Applying for Marriage Licenses
Marriage Licenses in Connecticut can be obtained in the Town Clerk’s office of the town in which the marriage is taking place for a fee of 50.00 (Cash or Check ONLY).
When applying for a license in Windsor Locks
- The ceremony must be taking place in the town of Windsor Locks, CT.
- Be prepared to answer questions about where you were born, what state or country your parents were born in, your mother’s maiden name, the date, and place of the ceremony, as well as who will be officiating.
- In order to expedite your request, a copy of the Marriage License application that needs to be completed can be found by CLICKING HERE. You are welcome to bring in the completed form when you come to request your license.
- Both parties must appear and must provide proper identification such as a driver’s license or passport.
- If you wish your ceremony to be performed by a Justice of the Peace, you will need to make those arrangements yourselves. For your convenience, please CLICK HERE for a list of Windsor Locks Justices of the Peace.
License to Get Married
If you are planning to marry in Connecticut, you must obtain a marriage license from the vital records office of the town where the marriage will take place.
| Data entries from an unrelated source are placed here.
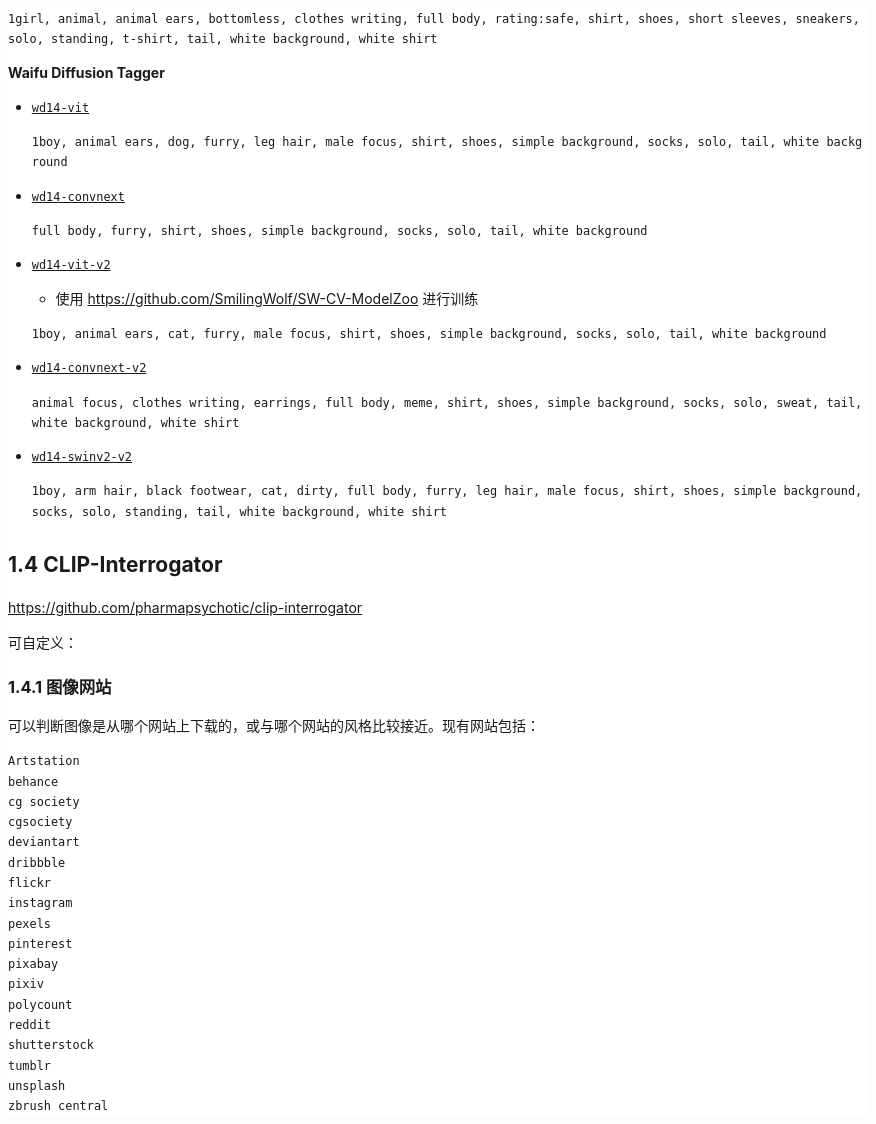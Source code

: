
   ```
  1girl, animal, animal ears, bottomless, clothes writing, full body, rating:safe, shirt, shoes, short sleeves, sneakers, solo, standing, t-shirt, tail, white background, white shirt
  ```

**Waifu Diffusion Tagger**

- [`wd14-vit`](https://huggingface.co/SmilingWolf/wd-v1-4-vit-tagger)

  ```
  1boy, animal ears, dog, furry, leg hair, male focus, shirt, shoes, simple background, socks, solo, tail, white background
  ```

- [`wd14-convnext`](https://huggingface.co/SmilingWolf/wd-v1-4-convnext-tagger)

  ```
  full body, furry, shirt, shoes, simple background, socks, solo, tail, white background
  ```

- [`wd14-vit-v2`](https://huggingface.co/SmilingWolf/wd-v1-4-vit-tagger-v2)

  - 使用 https://github.com/SmilingWolf/SW-CV-ModelZoo 进行训练

  ```
  1boy, animal ears, cat, furry, male focus, shirt, shoes, simple background, socks, solo, tail, white background
  ```

- [`wd14-convnext-v2`](https://huggingface.co/SmilingWolf/wd-v1-4-convnext-tagger-v2)

  ```
  animal focus, clothes writing, earrings, full body, meme, shirt, shoes, simple background, socks, solo, sweat, tail, white background, white shirt
  ```

- [`wd14-swinv2-v2`](https://huggingface.co/SmilingWolf/wd-v1-4-swinv2-tagger-v2)

  ```
  1boy, arm hair, black footwear, cat, dirty, full body, furry, leg hair, male focus, shirt, shoes, simple background, socks, solo, standing, tail, white background, white shirt
  ```


## 1.4 CLIP-Interrogator

https://github.com/pharmapsychotic/clip-interrogator

可自定义：

### 1.4.1 图像网站

可以判断图像是从哪个网站上下载的，或与哪个网站的风格比较接近。现有网站包括：

```
Artstation
behance
cg society
cgsociety
deviantart
dribbble
flickr
instagram
pexels
pinterest
pixabay
pixiv
polycount
reddit
shutterstock
tumblr
unsplash
zbrush central
```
What Are the Eligibility Requirements for Marriage?
Any two persons may marry in Connecticut so long as both parties to the marriage meet Connecticut’s eligibility requirements.
A person is eligible to marry if such person is:
- Not a party to another marriage, or a legal relationship that provides substantially the same rights, benefits and responsibilities as a marriage, or one of the following exceptions are met:
- the person is joined in a civil union and such person marries their civil union partner; or
- the person is joined in another type of legal relationship that is substantially similar to a marriage, and such person marries the partner of such other relationship.
- At least 18 years old, or the following exception applies:
- the person is a minor that is at least 16 years old and has received authorization to marry from the probate court judge of the district where the minor resides.
- Not under the supervision or control of a conservator, or the following exception is met:
- the person is under the supervision or control of a conservator and such person has received written consent to marry from their conservator.
- Not prohibited from marrying pursuant to section C.G.S. § 46b-21. C.G.S. § 46-21 prohibits persons from marrying their parent, grandparent, child, grandchild, sibling, parent’s sibling, sibling’s child, stepparent or stepchild.
What Do I Need To Do To Get A Marriage License?
To apply for a marriage license, you and your spouse-to-be must appear in person at the local vital records office of the town where your marriage will occur. The marriage license is issued to ensure that you and your spouse-to-be are eligible to be married.
You will need to complete the marriage license application, provide identification and make a sworn statement that the information that you provide is true. You no longer need to have a blood test to obtain a marriage license in Connecticut.
Following the ceremony, the marriage officiator will submit the license to the registrar of vital records of the town where the marriage took place. The license will be filed in the official marriage records of Connecticut. Once registered, the marriage license becomes a vital record and is referred to as a marriage certificate.
Who is Eligible to Perform Marriages in Connecticut?
- Judges and retired judges, including federal judges and judges of other states;
- Family support magistrates, family support referees, state referees and justices of the peace who are appointed in Connecticut; and
- Ordained or licensed members of the clergy, including persons who have been ordained through online ministries and who are given the authority to officiate marriages through such ministries.
Changing your Name?
If you decide to change your name after you are married, you will need to report the name change to:
- Social Security Administration (SSA website)
- Your State's DMV (CT DMV)
- Passport (U.S. Passport Services website)
- Financial Institutions
- Credit Card Companies
- Insurance Companies – car, health and life
- Your employer – usually within 30 days
- Retirement Accounts
- Voter Registration
- Post Office
- Any other organization you may think of!